### DATA SECTION

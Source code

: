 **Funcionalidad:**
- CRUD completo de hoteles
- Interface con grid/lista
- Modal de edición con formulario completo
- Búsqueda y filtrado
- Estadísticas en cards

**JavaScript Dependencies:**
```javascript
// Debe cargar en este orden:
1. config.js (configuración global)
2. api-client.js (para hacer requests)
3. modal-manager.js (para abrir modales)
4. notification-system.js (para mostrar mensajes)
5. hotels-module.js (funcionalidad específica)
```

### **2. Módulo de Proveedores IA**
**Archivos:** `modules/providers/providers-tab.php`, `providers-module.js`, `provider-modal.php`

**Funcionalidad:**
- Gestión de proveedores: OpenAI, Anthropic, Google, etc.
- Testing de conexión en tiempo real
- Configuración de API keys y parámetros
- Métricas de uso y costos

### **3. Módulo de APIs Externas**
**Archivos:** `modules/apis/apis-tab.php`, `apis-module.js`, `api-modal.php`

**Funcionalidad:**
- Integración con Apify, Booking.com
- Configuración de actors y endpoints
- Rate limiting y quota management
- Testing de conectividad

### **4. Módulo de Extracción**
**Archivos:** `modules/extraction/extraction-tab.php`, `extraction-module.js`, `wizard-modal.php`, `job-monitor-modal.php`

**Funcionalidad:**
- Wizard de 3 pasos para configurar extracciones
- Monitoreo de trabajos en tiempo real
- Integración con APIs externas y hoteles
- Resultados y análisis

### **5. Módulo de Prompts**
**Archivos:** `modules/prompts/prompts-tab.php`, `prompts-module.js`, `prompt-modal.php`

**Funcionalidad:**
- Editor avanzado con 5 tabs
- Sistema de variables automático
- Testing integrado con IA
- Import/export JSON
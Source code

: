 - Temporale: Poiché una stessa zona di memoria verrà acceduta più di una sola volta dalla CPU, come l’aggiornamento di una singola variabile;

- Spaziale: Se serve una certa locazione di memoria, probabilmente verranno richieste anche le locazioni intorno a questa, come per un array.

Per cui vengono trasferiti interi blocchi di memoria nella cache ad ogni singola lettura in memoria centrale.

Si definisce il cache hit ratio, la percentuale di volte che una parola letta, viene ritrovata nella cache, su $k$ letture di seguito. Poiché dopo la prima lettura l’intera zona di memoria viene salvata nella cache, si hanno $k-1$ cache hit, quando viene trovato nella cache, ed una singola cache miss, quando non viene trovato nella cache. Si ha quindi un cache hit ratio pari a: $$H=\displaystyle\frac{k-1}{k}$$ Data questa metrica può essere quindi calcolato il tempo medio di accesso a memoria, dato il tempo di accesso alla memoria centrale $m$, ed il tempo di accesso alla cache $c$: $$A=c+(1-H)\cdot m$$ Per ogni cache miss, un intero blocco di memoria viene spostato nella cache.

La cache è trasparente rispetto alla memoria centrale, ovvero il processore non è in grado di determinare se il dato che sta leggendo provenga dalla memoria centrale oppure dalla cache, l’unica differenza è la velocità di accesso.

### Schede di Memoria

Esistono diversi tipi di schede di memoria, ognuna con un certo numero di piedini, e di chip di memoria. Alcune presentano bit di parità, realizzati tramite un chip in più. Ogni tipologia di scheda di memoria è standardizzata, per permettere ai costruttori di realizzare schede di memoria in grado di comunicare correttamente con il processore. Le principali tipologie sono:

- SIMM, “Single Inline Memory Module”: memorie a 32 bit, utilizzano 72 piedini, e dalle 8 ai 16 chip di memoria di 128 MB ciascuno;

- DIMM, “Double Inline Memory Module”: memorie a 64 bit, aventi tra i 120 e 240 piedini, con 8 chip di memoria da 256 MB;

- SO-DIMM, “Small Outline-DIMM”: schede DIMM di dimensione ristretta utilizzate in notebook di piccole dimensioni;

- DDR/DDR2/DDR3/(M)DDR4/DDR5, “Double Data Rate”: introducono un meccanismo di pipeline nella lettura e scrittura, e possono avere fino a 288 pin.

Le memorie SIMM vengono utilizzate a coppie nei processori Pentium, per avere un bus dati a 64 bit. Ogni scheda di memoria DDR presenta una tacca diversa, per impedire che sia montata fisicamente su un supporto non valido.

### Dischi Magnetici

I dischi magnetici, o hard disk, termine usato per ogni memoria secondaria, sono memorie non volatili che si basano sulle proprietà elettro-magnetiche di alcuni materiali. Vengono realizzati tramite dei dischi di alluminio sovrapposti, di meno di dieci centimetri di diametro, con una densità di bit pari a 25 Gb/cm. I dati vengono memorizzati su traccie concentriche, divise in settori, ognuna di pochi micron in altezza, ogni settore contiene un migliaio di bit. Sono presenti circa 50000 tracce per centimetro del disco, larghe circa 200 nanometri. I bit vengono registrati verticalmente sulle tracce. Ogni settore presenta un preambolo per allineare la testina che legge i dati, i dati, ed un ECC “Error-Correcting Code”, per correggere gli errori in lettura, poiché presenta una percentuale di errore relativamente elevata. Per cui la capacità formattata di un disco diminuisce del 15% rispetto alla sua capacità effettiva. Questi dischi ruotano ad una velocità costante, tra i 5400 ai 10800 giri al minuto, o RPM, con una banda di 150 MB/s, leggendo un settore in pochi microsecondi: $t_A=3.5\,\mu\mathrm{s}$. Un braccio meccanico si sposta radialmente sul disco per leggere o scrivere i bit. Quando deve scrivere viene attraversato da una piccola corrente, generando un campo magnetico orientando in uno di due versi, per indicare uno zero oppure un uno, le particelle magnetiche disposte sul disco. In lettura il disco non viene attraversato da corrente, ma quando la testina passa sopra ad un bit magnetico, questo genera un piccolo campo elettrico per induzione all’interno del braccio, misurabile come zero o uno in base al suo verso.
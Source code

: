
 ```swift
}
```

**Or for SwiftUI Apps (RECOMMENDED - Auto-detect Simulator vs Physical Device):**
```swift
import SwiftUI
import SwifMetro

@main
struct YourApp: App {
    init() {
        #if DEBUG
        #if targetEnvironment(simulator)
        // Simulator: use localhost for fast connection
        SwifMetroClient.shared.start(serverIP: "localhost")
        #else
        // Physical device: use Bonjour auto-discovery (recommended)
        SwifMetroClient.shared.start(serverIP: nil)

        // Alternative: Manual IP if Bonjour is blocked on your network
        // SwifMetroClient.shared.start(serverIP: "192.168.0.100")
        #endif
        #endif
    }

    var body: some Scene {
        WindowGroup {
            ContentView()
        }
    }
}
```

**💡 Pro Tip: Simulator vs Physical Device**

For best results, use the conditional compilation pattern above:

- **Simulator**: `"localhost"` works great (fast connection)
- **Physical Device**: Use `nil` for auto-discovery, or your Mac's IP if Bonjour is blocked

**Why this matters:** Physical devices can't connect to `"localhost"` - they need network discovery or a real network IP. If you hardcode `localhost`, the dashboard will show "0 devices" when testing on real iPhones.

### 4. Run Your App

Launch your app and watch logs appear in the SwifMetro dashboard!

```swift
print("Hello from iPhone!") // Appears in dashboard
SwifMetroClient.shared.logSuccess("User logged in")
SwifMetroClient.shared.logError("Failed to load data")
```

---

######

Output the whole of the material above, exactly.

Source code

: **Funcionalidad:**
- CRUD completo de hoteles
- Interface con grid/lista
- Modal de edición con formulario completo
- Búsqueda y filtrado
- Estadísticas en cards

**JavaScript Dependencies:**
```javascript
// Debe cargar en este orden:
1. config.js (configuración global)
2. api-client.js (para hacer requests)
3. modal-manager.js (para abrir modales)
4. notification-system.js (para mostrar mensajes)
5. hotels-module.js (funcionalidad específica)
```

### **2. Módulo de Proveedores IA**
**Archivos:** `modules/providers/providers-tab.php`, `providers-module.js`, `provider-modal.php`

**Funcionalidad:**
- Gestión de proveedores: OpenAI, Anthropic, Google, etc.
- Testing de conexión en tiempo real
- Configuración de API keys y parámetros
- Métricas de uso y costos

### **3. Módulo de APIs Externas**
**Archivos:** `modules/apis/apis-tab.php`, `apis-module.js`, `api-modal.php`

**Funcionalidad:**
- Integración con Apify, Booking.com
- Configuración de actors y endpoints
- Rate limiting y quota management
- Testing de conectividad

### **4. Módulo de Extracción**
**Archivos:** `modules/extraction/extraction-tab.php`, `extraction-module.js`, `wizard-modal.php`, `job-monitor-modal.php`

**Funcionalidad:**
- Wizard de 3 pasos para configurar extracciones
- Monitoreo de trabajos en tiempo real
- Integración con APIs externas y hoteles
- Resultados y análisis

### **5. Módulo de Prompts**
**Archivos:** `modules/prompts/prompts-tab.php`, `prompts-module.js`, `prompt-modal.php`

**Funcionalidad:**
- Editor avanzado con 5 tabs
- Sistema de variables automático
- Testing integrado con IA
- Import/export JSON
Source code

: - Temporale: Poiché una stessa zona di memoria verrà acceduta più di una sola volta dalla CPU, come l’aggiornamento di una singola variabile;

- Spaziale: Se serve una certa locazione di memoria, probabilmente verranno richieste anche le locazioni intorno a questa, come per un array.

Per cui vengono trasferiti interi blocchi di memoria nella cache ad ogni singola lettura in memoria centrale.

Si definisce il cache hit ratio, la percentuale di volte che una parola letta, viene ritrovata nella cache, su $k$ letture di seguito. Poiché dopo la prima lettura l’intera zona di memoria viene salvata nella cache, si hanno $k-1$ cache hit, quando viene trovato nella cache, ed una singola cache miss, quando non viene trovato nella cache. Si ha quindi un cache hit ratio pari a: $$H=\displaystyle\frac{k-1}{k}$$ Data questa metrica può essere quindi calcolato il tempo medio di accesso a memoria, dato il tempo di accesso alla memoria centrale $m$, ed il tempo di accesso alla cache $c$: $$A=c+(1-H)\cdot m$$ Per ogni cache miss, un intero blocco di memoria viene spostato nella cache.

La cache è trasparente rispetto alla memoria centrale, ovvero il processore non è in grado di determinare se il dato che sta leggendo provenga dalla memoria centrale oppure dalla cache, l’unica differenza è la velocità di accesso.

### Schede di Memoria

Esistono diversi tipi di schede di memoria, ognuna con un certo numero di piedini, e di chip di memoria. Alcune presentano bit di parità, realizzati tramite un chip in più. Ogni tipologia di scheda di memoria è standardizzata, per permettere ai costruttori di realizzare schede di memoria in grado di comunicare correttamente con il processore. Le principali tipologie sono:

- SIMM, “Single Inline Memory Module”: memorie a 32 bit, utilizzano 72 piedini, e dalle 8 ai 16 chip di memoria di 128 MB ciascuno;

- DIMM, “Double Inline Memory Module”: memorie a 64 bit, aventi tra i 120 e 240 piedini, con 8 chip di memoria da 256 MB;

- SO-DIMM, “Small Outline-DIMM”: schede DIMM di dimensione ristretta utilizzate in notebook di piccole dimensioni;

- DDR/DDR2/DDR3/(M)DDR4/DDR5, “Double Data Rate”: introducono un meccanismo di pipeline nella lettura e scrittura, e possono avere fino a 288 pin.

Le memorie SIMM vengono utilizzate a coppie nei processori Pentium, per avere un bus dati a 64 bit. Ogni scheda di memoria DDR presenta una tacca diversa, per impedire che sia montata fisicamente su un supporto non valido.

### Dischi Magnetici

I dischi magnetici, o hard disk, termine usato per ogni memoria secondaria, sono memorie non volatili che si basano sulle proprietà elettro-magnetiche di alcuni materiali. Vengono realizzati tramite dei dischi di alluminio sovrapposti, di meno di dieci centimetri di diametro, con una densità di bit pari a 25 Gb/cm. I dati vengono memorizzati su traccie concentriche, divise in settori, ognuna di pochi micron in altezza, ogni settore contiene un migliaio di bit. Sono presenti circa 50000 tracce per centimetro del disco, larghe circa 200 nanometri. I bit vengono registrati verticalmente sulle tracce. Ogni settore presenta un preambolo per allineare la testina che legge i dati, i dati, ed un ECC “Error-Correcting Code”, per correggere gli errori in lettura, poiché presenta una percentuale di errore relativamente elevata. Per cui la capacità formattata di un disco diminuisce del 15% rispetto alla sua capacità effettiva. Questi dischi ruotano ad una velocità costante, tra i 5400 ai 10800 giri al minuto, o RPM, con una banda di 150 MB/s, leggendo un settore in pochi microsecondi: $t_A=3.5\,\mu\mathrm{s}$. Un braccio meccanico si sposta radialmente sul disco per leggere o scrivere i bit. Quando deve scrivere viene attraversato da una piccola corrente, generando un campo magnetico orientando in uno di due versi, per indicare uno zero oppure un uno, le particelle magnetiche disposte sul disco. In lettura il disco non viene attraversato da corrente, ma quando la testina passa sopra ad un bit magnetico, questo genera un piccolo campo elettrico per induzione all’interno del braccio, misurabile come zero o uno in base al suo verso.
Source code

:
 ```swift
}
```

**Or for SwiftUI Apps (RECOMMENDED - Auto-detect Simulator vs Physical Device):**
```swift
import SwiftUI
import SwifMetro

@main
struct YourApp: App {
    init() {
        #if DEBUG
        #if targetEnvironment(simulator)
        // Simulator: use localhost for fast connection
        SwifMetroClient.shared.start(serverIP: "localhost")
        #else
        // Physical device: use Bonjour auto-discovery (recommended)
        SwifMetroClient.shared.start(serverIP: nil)

        // Alternative: Manual IP if Bonjour is blocked on your network
        // SwifMetroClient.shared.start(serverIP: "192.168.0.100")
        #endif
        #endif
    }

    var body: some Scene {
        WindowGroup {
            ContentView()
        }
    }
}
```

**💡 Pro Tip: Simulator vs Physical Device**

For best results, use the conditional compilation pattern above:

- **Simulator**: `"localhost"` works great (fast connection)
- **Physical Device**: Use `nil` for auto-discovery, or your Mac's IP if Bonjour is blocked

**Why this matters:** Physical devices can't connect to `"localhost"` - they need network discovery or a real network IP. If you hardcode `localhost`, the dashboard will show "0 devices" when testing on real iPhones.

### 4. Run Your App

Launch your app and watch logs appear in the SwifMetro dashboard!

```swift
print("Hello from iPhone!") // Appears in dashboard
SwifMetroClient.shared.logSuccess("User logged in")
SwifMetroClient.shared.logError("Failed to load data")
```

---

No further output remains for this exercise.